# Port Number to Google Voice and Keep VZW Unlimited Data



## LakeDubVt (Jan 28, 2012)

I have just achieved what I thought to be an impossible task of porting my phone number from Verizon to Google Voice without canceling my account or losing my unlimited data. (I am still under contract)

My first attempt failed by following instructions from another forum. They had stated to request a port from Google's site then immediately go to your account on Verizon and request a number change for that line. After about 12 hours, I received an email from Google saying that Verizon had blocked my port and to contact Verizon. It took me multiple phone calls to Verizon until I was able to get a rep that could retrieve my original phone number and put it back on my line.
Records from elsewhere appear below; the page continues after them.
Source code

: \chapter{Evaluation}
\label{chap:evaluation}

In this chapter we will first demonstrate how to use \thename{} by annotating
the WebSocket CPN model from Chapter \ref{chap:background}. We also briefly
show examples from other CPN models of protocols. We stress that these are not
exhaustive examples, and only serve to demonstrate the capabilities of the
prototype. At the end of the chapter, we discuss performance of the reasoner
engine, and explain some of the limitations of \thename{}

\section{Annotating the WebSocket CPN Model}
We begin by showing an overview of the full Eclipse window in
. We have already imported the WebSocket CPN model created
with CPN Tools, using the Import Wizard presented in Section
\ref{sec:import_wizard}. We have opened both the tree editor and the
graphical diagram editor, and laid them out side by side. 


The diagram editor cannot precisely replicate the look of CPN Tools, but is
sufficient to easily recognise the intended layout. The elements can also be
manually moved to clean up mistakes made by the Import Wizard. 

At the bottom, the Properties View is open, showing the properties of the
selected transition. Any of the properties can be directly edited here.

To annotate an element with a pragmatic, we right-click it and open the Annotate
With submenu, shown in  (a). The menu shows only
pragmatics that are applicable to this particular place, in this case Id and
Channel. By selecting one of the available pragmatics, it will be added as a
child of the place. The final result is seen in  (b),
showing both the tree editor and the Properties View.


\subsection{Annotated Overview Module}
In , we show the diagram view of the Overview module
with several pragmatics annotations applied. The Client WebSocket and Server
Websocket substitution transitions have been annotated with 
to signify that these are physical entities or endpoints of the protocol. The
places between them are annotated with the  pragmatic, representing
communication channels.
My second attempt was successful, I am not guaranteeing that it will work for you, but it worked for me:

Day 1: Open a new line on your account with an old basic phone. (It cost me $9.99 to add the line for the month, there is also an activation fee but I was able to get that waived).

Day 2: Call Verizon (may take multiple calls to get the "right" rep) and tell them you want to move the number on your Gnex to the basic phone and get a new number on the Gnex.
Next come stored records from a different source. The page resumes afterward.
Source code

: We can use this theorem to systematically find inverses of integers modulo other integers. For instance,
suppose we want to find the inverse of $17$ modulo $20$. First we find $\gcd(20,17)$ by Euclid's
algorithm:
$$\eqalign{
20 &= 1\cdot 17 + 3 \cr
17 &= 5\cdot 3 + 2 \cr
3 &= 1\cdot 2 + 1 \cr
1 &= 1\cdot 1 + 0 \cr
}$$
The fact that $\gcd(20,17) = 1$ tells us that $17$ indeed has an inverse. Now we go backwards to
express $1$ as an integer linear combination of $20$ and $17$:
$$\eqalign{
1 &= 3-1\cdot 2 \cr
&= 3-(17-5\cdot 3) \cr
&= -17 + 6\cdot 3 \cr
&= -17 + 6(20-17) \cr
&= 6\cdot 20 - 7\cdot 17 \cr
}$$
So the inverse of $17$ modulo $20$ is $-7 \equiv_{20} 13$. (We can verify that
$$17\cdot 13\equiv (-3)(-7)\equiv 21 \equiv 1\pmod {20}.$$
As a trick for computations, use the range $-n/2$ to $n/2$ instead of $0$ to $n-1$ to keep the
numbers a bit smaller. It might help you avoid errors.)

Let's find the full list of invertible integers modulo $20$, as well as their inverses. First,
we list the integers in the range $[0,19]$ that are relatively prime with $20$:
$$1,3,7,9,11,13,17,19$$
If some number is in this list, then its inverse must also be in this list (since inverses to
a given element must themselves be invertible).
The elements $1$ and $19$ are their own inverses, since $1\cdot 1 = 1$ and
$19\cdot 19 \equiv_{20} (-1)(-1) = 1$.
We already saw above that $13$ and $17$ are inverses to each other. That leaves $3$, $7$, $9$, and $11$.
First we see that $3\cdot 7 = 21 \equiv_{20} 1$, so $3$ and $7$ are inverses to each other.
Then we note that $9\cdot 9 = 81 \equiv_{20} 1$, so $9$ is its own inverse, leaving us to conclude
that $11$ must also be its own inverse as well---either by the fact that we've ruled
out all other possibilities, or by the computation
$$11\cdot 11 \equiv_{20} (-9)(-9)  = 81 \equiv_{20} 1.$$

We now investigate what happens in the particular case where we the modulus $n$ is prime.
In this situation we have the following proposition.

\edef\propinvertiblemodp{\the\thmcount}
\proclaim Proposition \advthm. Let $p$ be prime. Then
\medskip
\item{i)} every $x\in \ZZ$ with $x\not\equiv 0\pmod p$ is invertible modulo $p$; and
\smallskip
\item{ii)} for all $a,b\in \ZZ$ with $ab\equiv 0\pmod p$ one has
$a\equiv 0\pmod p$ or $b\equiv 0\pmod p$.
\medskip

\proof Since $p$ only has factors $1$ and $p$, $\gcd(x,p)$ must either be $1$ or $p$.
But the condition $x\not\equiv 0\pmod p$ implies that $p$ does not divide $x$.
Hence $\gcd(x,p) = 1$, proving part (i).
Day 3: Request the port for your number on Google Voice.

Since you are now porting from a basic phone that is not under contract, it should not change your Verizon account at all. The port took exactly 24 hours to process. I am still waiting for SMS to start working again, it says this can take up to 3 days.

Tips: 
- For the account number only use the first digits not the "-000001" at the end 
- Google asks for a "billing pin" this is the pin or password that Verizon will ask for when you call customer service. I changed mine to only numbers you can do this on your account online. 
- I waited a day between each step just to be safe, but it might be possible to do it all back to back.


----------



## andrewjt19 (Oct 27, 2011)

Wow great to know.. Been thinking about this..

Sent from my Galaxy Nexus using RootzWiki


----------



## Joesyr (Feb 7, 2012)

Out of curiosity, how did you get the activation fee waived on the temporary line? I helped my parents port their verizon landline to google voice recently through a very similar process but I didn't attempt to address that fee, just sucked it up as part of the process. It's a quick payback, though, saving about $35/month.
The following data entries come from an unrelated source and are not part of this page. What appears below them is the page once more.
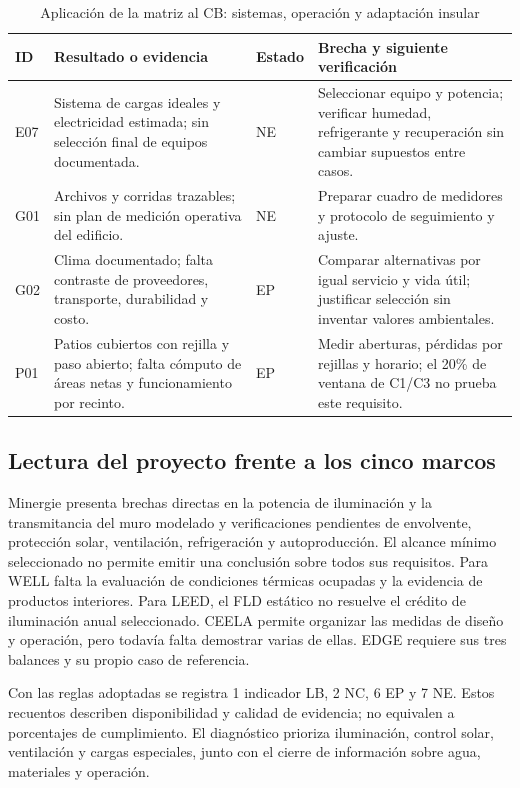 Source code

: \begin{table}[H]\centering\caption{Aplicación de la matriz al CB: sistemas, operación y adaptación insular}
{\fontsize{10}{12.5}\selectfont\singlespacing\renewcommand{\arraystretch}{1.3}\setlength{\tabcolsep}{4pt}\begin{tabular}{>{\raggedright\arraybackslash}p{0.8cm}>{\raggedright\arraybackslash}p{5.5cm}>{\raggedright\arraybackslash}p{1.4cm}>{\raggedright\arraybackslash}p{6.2cm}}\toprule ID & Resultado o evidencia & Estado & Brecha y siguiente verificación \\ \midrule
E07 & Sistema de cargas ideales y electricidad estimada; sin selección final de equipos documentada. & NE & Seleccionar equipo y potencia; verificar humedad, refrigerante y recuperación sin cambiar supuestos entre casos. \\[5pt]
G01 & Archivos y corridas trazables; sin plan de medición operativa del edificio. & NE & Preparar cuadro de medidores y protocolo de seguimiento y ajuste. \\[5pt]
G02 & Clima documentado; falta contraste de proveedores, transporte, durabilidad y costo. & EP & Comparar alternativas por igual servicio y vida útil; justificar selección sin inventar valores ambientales. \\[5pt]
P01 & Patios cubiertos con rejilla y paso abierto; falta cómputo de áreas netas y funcionamiento por recinto. & EP & Medir aberturas, pérdidas por rejillas y horario; el 20\% de ventana de C1/C3 no prueba este requisito. \\[5pt]
\bottomrule\end{tabular}}\end{table}\par\medskip
\subsection{Lectura del proyecto frente a los cinco marcos}
Minergie presenta brechas directas en la potencia de iluminación y la transmitancia del muro modelado y verificaciones pendientes de envolvente, protección solar, ventilación, refrigeración y autoproducción. El alcance mínimo seleccionado no permite emitir una conclusión sobre todos sus requisitos. Para WELL falta la evaluación de condiciones térmicas ocupadas y la evidencia de productos interiores. Para LEED, el FLD estático no resuelve el crédito de iluminación anual seleccionado. CEELA permite organizar las medidas de diseño y operación, pero todavía falta demostrar varias de ellas. EDGE requiere sus tres balances y su propio caso de referencia.

Con las reglas adoptadas se registra 1 indicador LB, 2 NC, 6 EP y 7 NE. Estos recuentos describen disponibilidad y calidad de evidencia; no equivalen a porcentajes de cumplimiento. El diagnóstico prioriza iluminación, control solar, ventilación y cargas especiales, junto con el cierre de información sobre agua, materiales y operación.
Also, what was your reason for porting the number? I'm assuming that you now use the Google Voice app for calls, and the new number just keeps your phone active on the network? I signed up for "light" voicemail only option on my Gnex a while back and I'm pretty happy with it that way.


----------



## LakeDubVt (Jan 28, 2012)

Joesyr said:


> Also, what was your reason for porting the number? I'm assuming that you now use the Google Voice app for calls, and the new number just keeps your phone active on the network?


I recently started using a Nexus 4 on Straight Talk and wanted a way to use both phones and interchange them with the same number.

It's been great so far, the only negative is not being able to receive mms, but I feel all the positives out weigh this one negative. Also, with Goove IP I am able to make and receive calls on my Nexus 7 with the same number, which is pretty sweet.

Sent from my Nexus 4 using Tapatalk 2


----------



## sk3litor (Oct 3, 2011)

Could someone please explain to me what exactly Google voice is or does?

Sent from my Galaxy Nexus using Tapatalk 2


----------



## cupfulloflol (Dec 15, 2011)

sk3litor said:


> Could someone please explain to me what exactly Google voice is or does?
> 
> Sent from my Galaxy Nexus using Tapatalk 2


http://www.google.com/googlevoice/about.html


----------



## mathcolo (Jul 2, 2012)

OP, how do you feel about losing the ability to accept MMS on your main number? That would seem to be the biggest gripe about this in my mind...


----------



## tiny4579 (Oct 21, 2011)

mathcolo said:


> OP, how do you feel about losing the ability to accept MMS on your main number? That would seem to be the biggest gripe about this in my mind...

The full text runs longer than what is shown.